(Excerpts from a dataset)
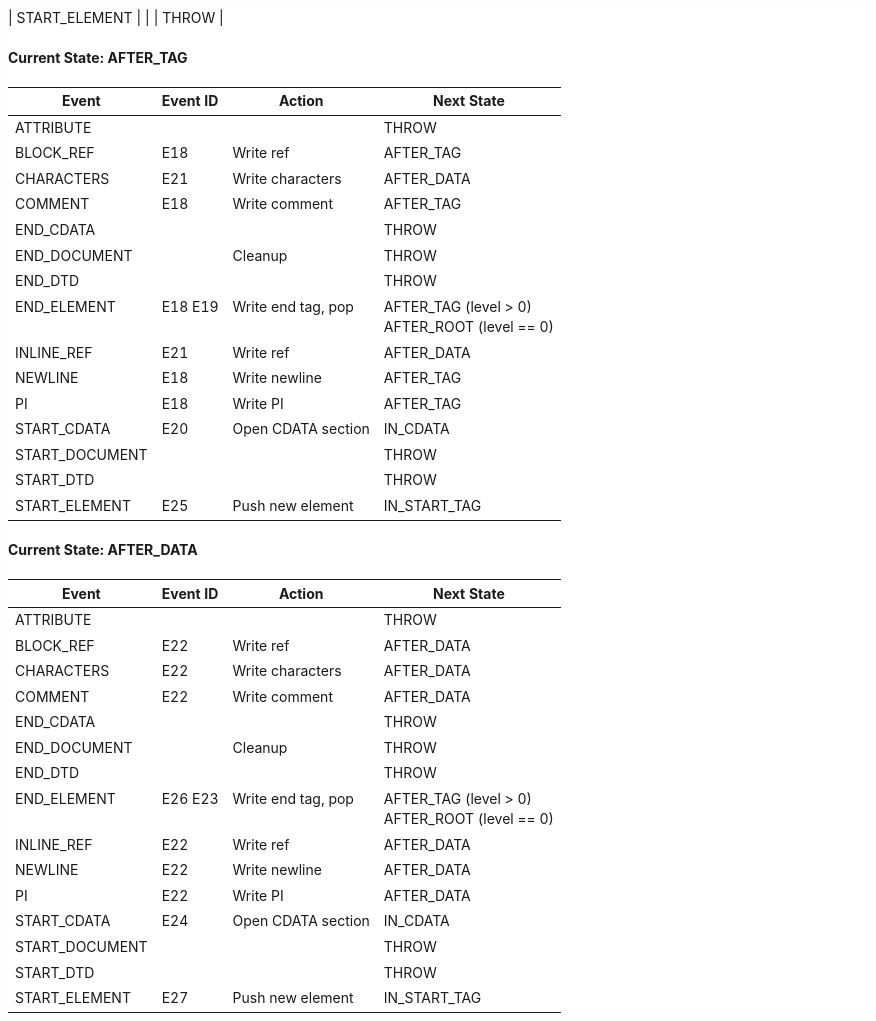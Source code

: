 | START_ELEMENT  |          |                   | THROW       |

#### Current State: AFTER_TAG
| Event          | Event ID | Action              | Next State                                        |
|----------------|----------|---------------------|---------------------------------------------------|
| ATTRIBUTE      |          |                     | THROW                                             |
| BLOCK_REF      | E18      |  Write ref          | AFTER_TAG                                         |
| CHARACTERS     | E21      |  Write characters   | AFTER_DATA                                        |
| COMMENT        | E18      |  Write comment      | AFTER_TAG                                         |
| END_CDATA      |          |                     | THROW                                             |
| END_DOCUMENT   |          |  Cleanup            | THROW                                             |
| END_DTD        |          |                     | THROW                                             |
| END_ELEMENT    | E18 E19  |  Write end tag, pop | AFTER_TAG (level > 0)<br/>AFTER_ROOT (level == 0) |
| INLINE_REF     | E21      |  Write ref          | AFTER_DATA                                        |
| NEWLINE        | E18      |  Write newline      | AFTER_TAG                                         |
| PI             | E18      |  Write PI           | AFTER_TAG                                         |
| START_CDATA    | E20      |  Open CDATA section | IN_CDATA                                          |
| START_DOCUMENT |          |                     | THROW                                             |
| START_DTD      |          |                     | THROW                                             |
| START_ELEMENT  | E25      |  Push new element   | IN_START_TAG                                      |

#### Current State: AFTER_DATA
| Event          | Event ID | Action             | Next State                                        |
|----------------|----------|--------------------|---------------------------------------------------|
| ATTRIBUTE      |          |                    | THROW                                             |
| BLOCK_REF      | E22      | Write ref          | AFTER_DATA                                        |
| CHARACTERS     | E22      | Write characters   | AFTER_DATA                                        |
| COMMENT        | E22      | Write comment      | AFTER_DATA                                        |
| END_CDATA      |          |                    | THROW                                             |
| END_DOCUMENT   |          | Cleanup            | THROW                                             |
| END_DTD        |          |                    | THROW                                             |
| END_ELEMENT    | E26 E23  | Write end tag, pop | AFTER_TAG (level > 0)<br/>AFTER_ROOT (level == 0) |
| INLINE_REF     | E22      | Write ref          | AFTER_DATA                                        |
| NEWLINE        | E22      | Write newline      | AFTER_DATA                                        |
| PI             | E22      | Write PI           | AFTER_DATA                                        |
| START_CDATA    | E24      | Open CDATA section | IN_CDATA                                          |
| START_DOCUMENT |          |                    | THROW                                             |
| START_DTD      |          |                    | THROW                                             |
| START_ELEMENT  | E27      | Push new element   | IN_START_TAG                                      |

* **The problem**
From the first line to the last, repeat the records above exactly, leaving out the pictures.

* **Result**
Source code

: | START_ELEMENT  |          |                   | THROW       |

#### Current State: AFTER_TAG
| Event          | Event ID | Action              | Next State                                        |
|----------------|----------|---------------------|---------------------------------------------------|
| ATTRIBUTE      |          |                     | THROW                                             |
| BLOCK_REF      | E18      |  Write ref          | AFTER_TAG                                         |
| CHARACTERS     | E21      |  Write characters   | AFTER_DATA                                        |
| COMMENT        | E18      |  Write comment      | AFTER_TAG                                         |
| END_CDATA      |          |                     | THROW                                             |
| END_DOCUMENT   |          |  Cleanup            | THROW                                             |
| END_DTD        |          |                     | THROW                                             |
| END_ELEMENT    | E18 E19  |  Write end tag, pop | AFTER_TAG (level > 0)<br/>AFTER_ROOT (level == 0) |
| INLINE_REF     | E21      |  Write ref          | AFTER_DATA                                        |
| NEWLINE        | E18      |  Write newline      | AFTER_TAG                                         |
| PI             | E18      |  Write PI           | AFTER_TAG                                         |
| START_CDATA    | E20      |  Open CDATA section | IN_CDATA                                          |
| START_DOCUMENT |          |                     | THROW                                             |
| START_DTD      |          |                     | THROW                                             |
| START_ELEMENT  | E25      |  Push new element   | IN_START_TAG                                      |

#### Current State: AFTER_DATA
| Event          | Event ID | Action             | Next State                                        |
|----------------|----------|--------------------|---------------------------------------------------|
| ATTRIBUTE      |          |                    | THROW                                             |
| BLOCK_REF      | E22      | Write ref          | AFTER_DATA                                        |
| CHARACTERS     | E22      | Write characters   | AFTER_DATA                                        |
| COMMENT        | E22      | Write comment      | AFTER_DATA                                        |
| END_CDATA      |          |                    | THROW                                             |
| END_DOCUMENT   |          | Cleanup            | THROW                                             |
| END_DTD        |          |                    | THROW                                             |
| END_ELEMENT    | E26 E23  | Write end tag, pop | AFTER_TAG (level > 0)<br/>AFTER_ROOT (level == 0) |
| INLINE_REF     | E22      | Write ref          | AFTER_DATA                                        |
| NEWLINE        | E22      | Write newline      | AFTER_DATA                                        |
| PI             | E22      | Write PI           | AFTER_DATA                                        |
| START_CDATA    | E24      | Open CDATA section | IN_CDATA                                          |
| START_DOCUMENT |          |                    | THROW                                             |
| START_DTD      |          |                    | THROW                                             |
| START_ELEMENT  | E27      | Push new element   | IN_START_TAG                                      |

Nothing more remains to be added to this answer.